'''

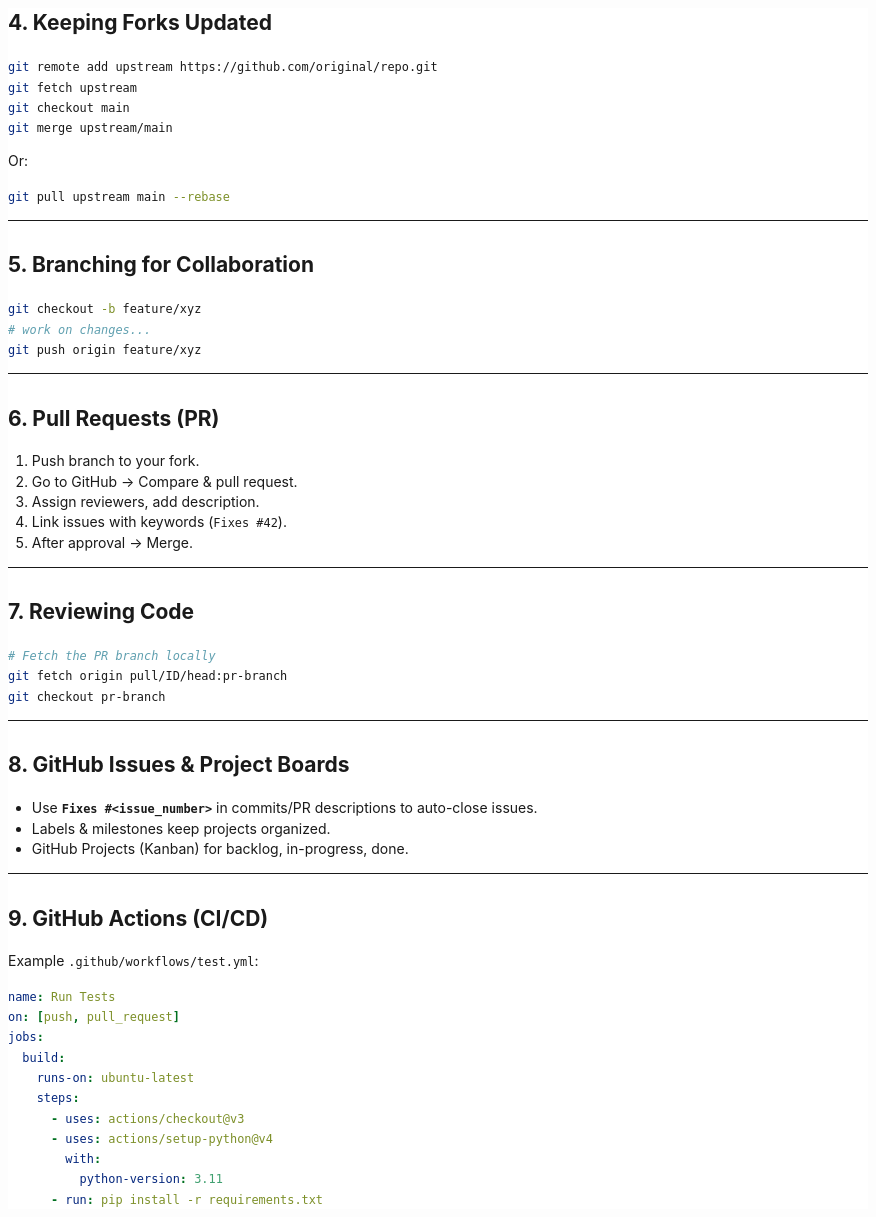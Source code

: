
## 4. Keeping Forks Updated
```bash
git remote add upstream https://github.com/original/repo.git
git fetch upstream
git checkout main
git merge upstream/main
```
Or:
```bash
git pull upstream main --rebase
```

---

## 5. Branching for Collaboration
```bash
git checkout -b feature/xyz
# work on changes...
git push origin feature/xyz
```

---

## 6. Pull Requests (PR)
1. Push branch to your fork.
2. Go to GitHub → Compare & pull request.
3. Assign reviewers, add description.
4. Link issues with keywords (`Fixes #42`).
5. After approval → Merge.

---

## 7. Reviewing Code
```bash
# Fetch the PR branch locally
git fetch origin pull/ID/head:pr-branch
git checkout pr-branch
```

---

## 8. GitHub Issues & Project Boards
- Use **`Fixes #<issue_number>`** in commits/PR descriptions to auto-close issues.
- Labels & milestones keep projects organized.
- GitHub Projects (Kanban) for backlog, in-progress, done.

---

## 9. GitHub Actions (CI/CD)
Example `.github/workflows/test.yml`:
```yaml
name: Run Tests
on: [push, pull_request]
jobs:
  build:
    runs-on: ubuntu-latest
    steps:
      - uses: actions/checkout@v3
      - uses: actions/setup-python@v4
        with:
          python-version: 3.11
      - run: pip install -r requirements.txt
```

'''
'''

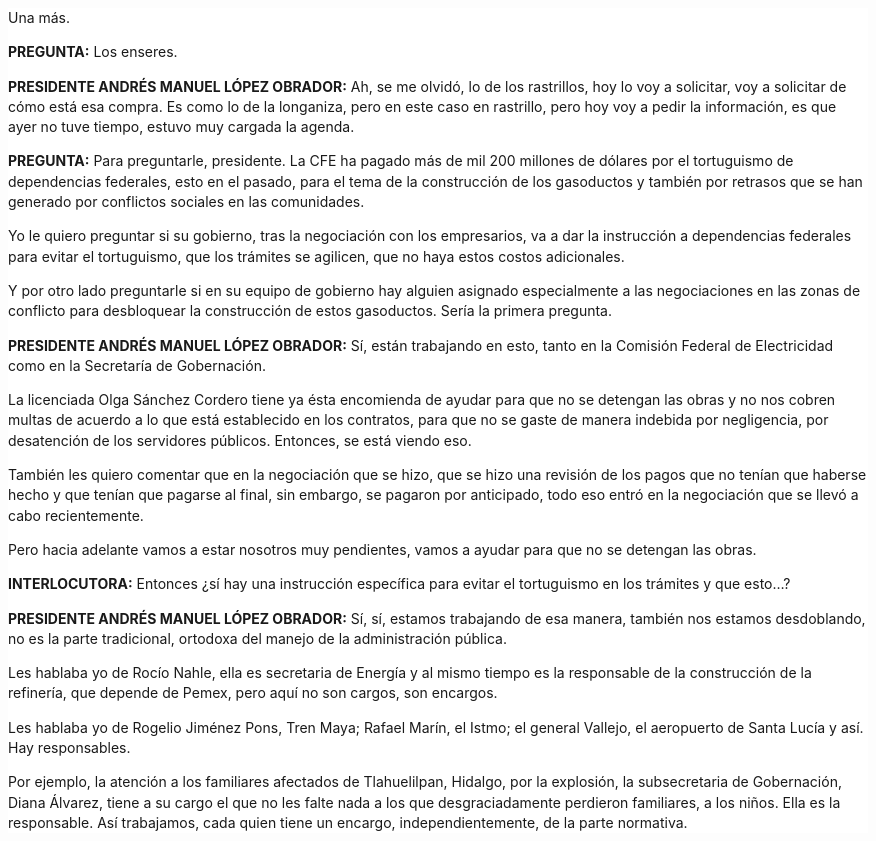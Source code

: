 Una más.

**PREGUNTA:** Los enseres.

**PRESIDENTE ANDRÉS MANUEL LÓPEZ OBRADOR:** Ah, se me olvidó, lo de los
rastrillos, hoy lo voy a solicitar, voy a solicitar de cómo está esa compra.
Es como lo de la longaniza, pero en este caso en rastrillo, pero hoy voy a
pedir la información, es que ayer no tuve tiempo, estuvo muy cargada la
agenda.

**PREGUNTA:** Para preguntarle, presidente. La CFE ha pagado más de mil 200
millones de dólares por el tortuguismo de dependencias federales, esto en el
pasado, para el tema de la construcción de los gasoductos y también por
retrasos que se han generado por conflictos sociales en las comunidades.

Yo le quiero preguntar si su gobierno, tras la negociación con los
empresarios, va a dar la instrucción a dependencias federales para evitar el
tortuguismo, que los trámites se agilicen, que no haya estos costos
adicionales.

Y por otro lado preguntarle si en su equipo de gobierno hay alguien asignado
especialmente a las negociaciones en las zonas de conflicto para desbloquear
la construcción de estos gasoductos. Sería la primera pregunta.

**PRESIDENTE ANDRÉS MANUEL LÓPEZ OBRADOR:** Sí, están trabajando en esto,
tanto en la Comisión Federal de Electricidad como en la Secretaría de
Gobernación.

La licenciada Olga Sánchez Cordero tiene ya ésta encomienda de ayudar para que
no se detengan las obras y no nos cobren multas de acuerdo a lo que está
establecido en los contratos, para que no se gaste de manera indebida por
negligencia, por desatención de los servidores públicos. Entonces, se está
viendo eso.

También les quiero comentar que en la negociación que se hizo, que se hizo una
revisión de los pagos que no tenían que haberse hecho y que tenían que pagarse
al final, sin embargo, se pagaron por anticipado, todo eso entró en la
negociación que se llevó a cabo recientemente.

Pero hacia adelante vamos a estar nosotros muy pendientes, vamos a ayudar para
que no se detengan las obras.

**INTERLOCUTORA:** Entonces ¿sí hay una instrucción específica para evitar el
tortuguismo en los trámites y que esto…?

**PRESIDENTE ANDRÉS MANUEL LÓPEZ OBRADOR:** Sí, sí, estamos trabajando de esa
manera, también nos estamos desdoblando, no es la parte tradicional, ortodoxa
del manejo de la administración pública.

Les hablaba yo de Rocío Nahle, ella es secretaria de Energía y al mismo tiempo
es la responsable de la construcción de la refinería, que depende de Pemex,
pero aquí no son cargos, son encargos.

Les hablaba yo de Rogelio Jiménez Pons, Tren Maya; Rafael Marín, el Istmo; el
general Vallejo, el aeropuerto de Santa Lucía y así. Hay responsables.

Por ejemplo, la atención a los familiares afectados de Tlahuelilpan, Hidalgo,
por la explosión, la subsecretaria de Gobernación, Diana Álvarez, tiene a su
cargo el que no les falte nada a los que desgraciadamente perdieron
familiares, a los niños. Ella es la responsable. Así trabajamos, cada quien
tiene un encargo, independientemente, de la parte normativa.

'''
'''

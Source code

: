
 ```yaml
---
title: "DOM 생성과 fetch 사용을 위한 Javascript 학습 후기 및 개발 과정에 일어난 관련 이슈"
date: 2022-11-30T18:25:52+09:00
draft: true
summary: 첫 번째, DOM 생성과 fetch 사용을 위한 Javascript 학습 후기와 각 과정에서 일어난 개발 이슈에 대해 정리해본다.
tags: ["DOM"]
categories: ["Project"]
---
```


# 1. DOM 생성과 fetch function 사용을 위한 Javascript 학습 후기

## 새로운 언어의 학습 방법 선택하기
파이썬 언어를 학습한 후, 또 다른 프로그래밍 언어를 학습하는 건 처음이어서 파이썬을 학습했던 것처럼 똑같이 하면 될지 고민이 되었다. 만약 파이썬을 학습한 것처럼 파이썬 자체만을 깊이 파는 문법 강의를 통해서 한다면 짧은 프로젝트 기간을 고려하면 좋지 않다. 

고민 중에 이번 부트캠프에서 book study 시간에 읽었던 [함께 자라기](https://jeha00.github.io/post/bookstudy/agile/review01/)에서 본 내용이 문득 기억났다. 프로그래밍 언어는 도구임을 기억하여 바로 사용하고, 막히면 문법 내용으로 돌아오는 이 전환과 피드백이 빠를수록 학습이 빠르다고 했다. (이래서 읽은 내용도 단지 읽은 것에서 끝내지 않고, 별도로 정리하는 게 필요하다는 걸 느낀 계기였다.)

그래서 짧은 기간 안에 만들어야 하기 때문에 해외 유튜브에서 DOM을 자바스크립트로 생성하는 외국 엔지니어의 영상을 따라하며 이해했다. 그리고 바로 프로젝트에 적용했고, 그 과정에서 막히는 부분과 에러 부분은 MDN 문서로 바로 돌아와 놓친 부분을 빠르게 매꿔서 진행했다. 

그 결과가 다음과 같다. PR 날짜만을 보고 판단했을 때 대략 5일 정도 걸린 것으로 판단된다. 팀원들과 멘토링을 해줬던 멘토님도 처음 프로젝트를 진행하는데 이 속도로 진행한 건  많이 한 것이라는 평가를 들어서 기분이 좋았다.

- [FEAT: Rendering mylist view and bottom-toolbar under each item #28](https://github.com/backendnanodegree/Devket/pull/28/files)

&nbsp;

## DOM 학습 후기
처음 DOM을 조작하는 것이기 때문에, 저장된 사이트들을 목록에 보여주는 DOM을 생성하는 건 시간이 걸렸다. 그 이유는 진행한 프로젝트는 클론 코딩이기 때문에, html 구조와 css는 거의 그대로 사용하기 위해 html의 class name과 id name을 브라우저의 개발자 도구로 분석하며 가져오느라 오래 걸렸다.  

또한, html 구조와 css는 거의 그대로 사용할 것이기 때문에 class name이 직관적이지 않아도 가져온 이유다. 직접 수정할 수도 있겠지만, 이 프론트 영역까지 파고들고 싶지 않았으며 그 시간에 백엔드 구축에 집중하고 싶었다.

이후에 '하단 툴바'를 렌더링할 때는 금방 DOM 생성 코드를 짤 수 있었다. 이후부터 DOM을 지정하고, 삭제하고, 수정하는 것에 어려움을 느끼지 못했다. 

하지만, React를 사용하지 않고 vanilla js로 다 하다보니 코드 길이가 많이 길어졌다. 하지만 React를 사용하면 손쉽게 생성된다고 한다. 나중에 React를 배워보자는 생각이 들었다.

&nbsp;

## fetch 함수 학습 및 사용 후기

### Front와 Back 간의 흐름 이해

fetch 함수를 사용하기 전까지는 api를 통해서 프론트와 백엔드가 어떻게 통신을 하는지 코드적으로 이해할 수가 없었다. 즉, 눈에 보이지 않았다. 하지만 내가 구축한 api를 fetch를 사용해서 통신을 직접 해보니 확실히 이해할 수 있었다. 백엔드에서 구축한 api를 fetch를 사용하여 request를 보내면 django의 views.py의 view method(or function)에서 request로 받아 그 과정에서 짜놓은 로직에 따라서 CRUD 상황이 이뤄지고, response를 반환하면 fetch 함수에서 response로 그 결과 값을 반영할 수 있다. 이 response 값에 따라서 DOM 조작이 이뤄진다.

'''

In the preceding material, find each line holding the word "familiares" and copy it out.

Por ejemplo, la atención a los familiares afectados de Tlahuelilpan, Hidalgo,
familiares, a los niños. Ella es la responsable. Así trabajamos, cada quien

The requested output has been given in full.